On my way home, I went over the set of items of value in our house. Luckily the list is rather small. And after today I plan to keep it that way. (It has been on my to-do list for a while to make an inventory sheet with serial numbers.)

I wondered why the police was already in my house. How did they know there was a burglary? How did they even get my cellphone number? The first answer popped immediately into my head: Jim! No burglary alarm can replace vigilant neighbors. I am lucky, very lucky, to have a retired neighbor across the street who loves to smoke a cigarette outside in front, while he talks with his cats. The answer to the second question became clear later on: the list of contact numbers we keep on the fridge for the baby sit.

It is weird to see close to ten police cars in front of your house. And they never park neatly. Apparently, there had been close to 15 cars in the street when the burglary happened. Four officers were combing through my house, taking pictures and fingerprints. A couple others were taking statements from people in the street.

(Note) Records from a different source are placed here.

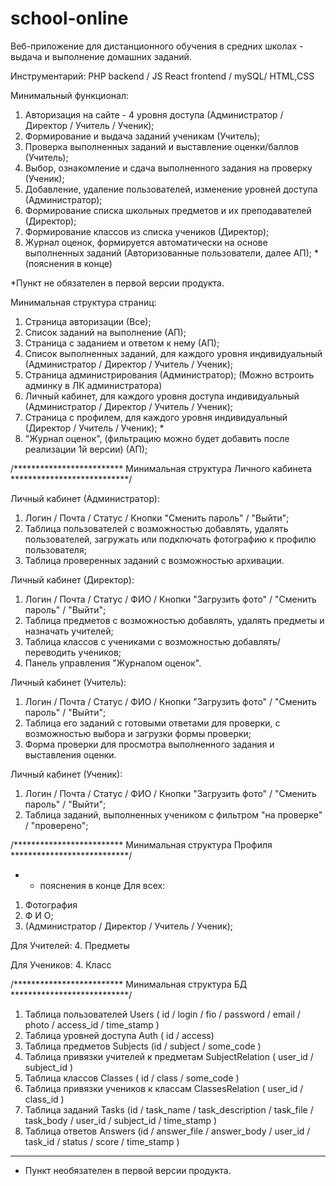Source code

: # school-online
Веб-приложение для дистанционного обучения  в средних школах - выдача и выполнение домашних заданий.

Инструментарий: PHP backend / JS React frontend / mySQL/ HTML,CSS

Минимальный функционал:

1. Авторизация на сайте - 4 уровня доступа (Администратор / Директор / Учитель / Ученик);
2. Формирование и выдача заданий ученикам (Учитель);
3. Проверка выполненных заданий и выставление оценки/баллов (Учитель);
4. Выбор, ознакомление и сдача выполненного задания на проверку (Ученик);
5. Добавление, удаление пользователей, изменение уровней доступа (Администратор);
6. Формирование списка школьных предметов и их преподавателей (Директор);
7. Формирование классов из списка учеников (Директор);
8. Журнал оценок, формируется автоматически на основе выполненных заданий (Авторизованные пользователи, далее АП);  * (пояснения в конце)

*Пункт не обязателен в первой версии продукта.

Минимальная структура страниц:
1. Страница авторизации (Все);
2. Список заданий на выполнение (АП);
3. Страница с заданием и ответом к нему (АП);
4. Список выполненных заданий, для каждого уровня индивидуальный (Администратор / Директор / Учитель / Ученик);
5. Страница администрирования (Администратор); (Можно встроить админку в ЛК администратора)
6. Личный кабинет, для каждого уровня доступа индивидуальный (Администратор / Директор / Учитель / Ученик);
7. Страница с профилем, для каждого уровня индивидуальный (Директор / Учитель / Ученик);                            *
8. "Журнал оценок", (фильтрацию можно будет добавить после реализации 1й версии) (АП);

/************************* Минимальная структура Личного кабинета ***************************/

Личный кабинет (Администратор):
1. Логин / Почта / Статус / Кнопки "Сменить пароль" / "Выйти";
2. Таблица пользователей с возможностью добавлять, удалять пользователей, загружать или подключать фотографию к профилю пользователя;
3. Таблица проверенных заданий с возможностью архивации.

Личный кабинет (Директор):
1. Логин / Почта / Статус /  ФИО / Кнопки "Загрузить фото" / "Сменить пароль" / "Выйти";
2. Таблица предметов с возможностью добавлять, удалять предметы и назначать учителей;
3. Таблица классов с учениками с возможностью добавлять/переводить учеников;
4. Панель управления "Журналом оценок".

Личный кабинет (Учитель):
1. Логин / Почта / Статус /  ФИО / Кнопки "Загрузить фото" / "Сменить пароль" / "Выйти";
2. Таблица его заданий с готовыми ответами для проверки, с возможностью выбора и загрузки формы проверки;
3. Форма проверки для просмотра выполненного задания и выставления оценки.

Личный кабинет (Ученик):
1. Логин / Почта / Статус /  ФИО / Кнопки "Загрузить фото" / "Сменить пароль" / "Выйти";
2. Таблица заданий, выполненных учеником с фильтром "на проверке" / "проверено";

/************************* Минимальная структура Профиля ***************************/
* - пояснения в конце
Для всех:
1. Фотография
2. Ф И О;
3. (Администратор / Директор / Учитель / Ученик);

Для Учителей:
4. Предметы

Для Учеников:
4. Класс

/************************* Минимальная структура БД ***************************/

1. Таблица пользователей Users ( id / login / fio / password / email / photo / access_id / time_stamp )
2. Таблица уровней доступа Auth ( id / access)
3. Таблица предметов Subjects (id / subject / some_code )
4. Таблица привязки учителей к предметам SubjectRelation ( user_id / subject_id )
5. Таблица классов Classes ( id / class / some_code )
6. Таблица привязки учеников к классам ClassesRelation ( user_id / class_id )
7. Таблица заданий Tasks (id / task_name / task_description / task_file / task_body / user_id / subject_id / time_stamp )
8. Таблица ответов Answers (id / answer_file / answer_body / user_id / task_id / status / score / time_stamp )

___________________________________________________________________________________________
* Пункт необязателен в первой версии продукта.

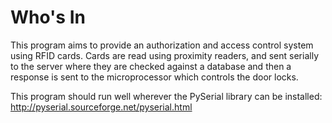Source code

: Who's In
======

This program aims to provide an authorization and access control system using
RFID cards.  Cards are read using proximity readers, and sent serially to the
server where they are checked against a database and then a response is sent
to the microprocessor which controls the door locks.


This program should run well wherever the PySerial library can be installed:
http://pyserial.sourceforge.net/pyserial.html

Luckily they caught the @#$%#$@$ards. Two of them. A third was in a car on the look out and evaded capture. It was all thanks to a quick call from Jim. He noticed two people who did not belong in our neighborhood, and especially not walking up to our house. A big black gang banger with a T-shirt to his knees, and another fella, which Jim couldn't describe very well. They were hanging around the place for a while, rang the bell and then went to the side of the house. A look-out car stopped in front. The cops apparently were here very quickly. First an officer on his bicycle. Then many many police cars and officer with guns drawn running behind the thieves.

Our stuff is almost all recovered as the big bags were left when the cops were hot on their tales. There are a couple of items missing and we are still checking which other items might be missing. The fence was broken down as the apparently fat burglar wasn't able to jump it, and thus ran straight through it. He broke a few more fences down his path.

The list of items which were removed from the house show these guys were out to make a quick buck. Beyond the obvious items (necklaces, digital camera, etc.), they even took
  • My son's piggy bank (why carry all those pennies and quarters?)
  • Toy walky-talkies (range: 5 meters)
  • DVDs: a spindle of empty DVD-R and a collection of Pixar DVDs.
  • 24/7 timer (which they needed to disconnect from the lamp)
  • two big traveling bags (to carry the loot)
We were very lucky. Great response from the police force. And especially thanks to Jim!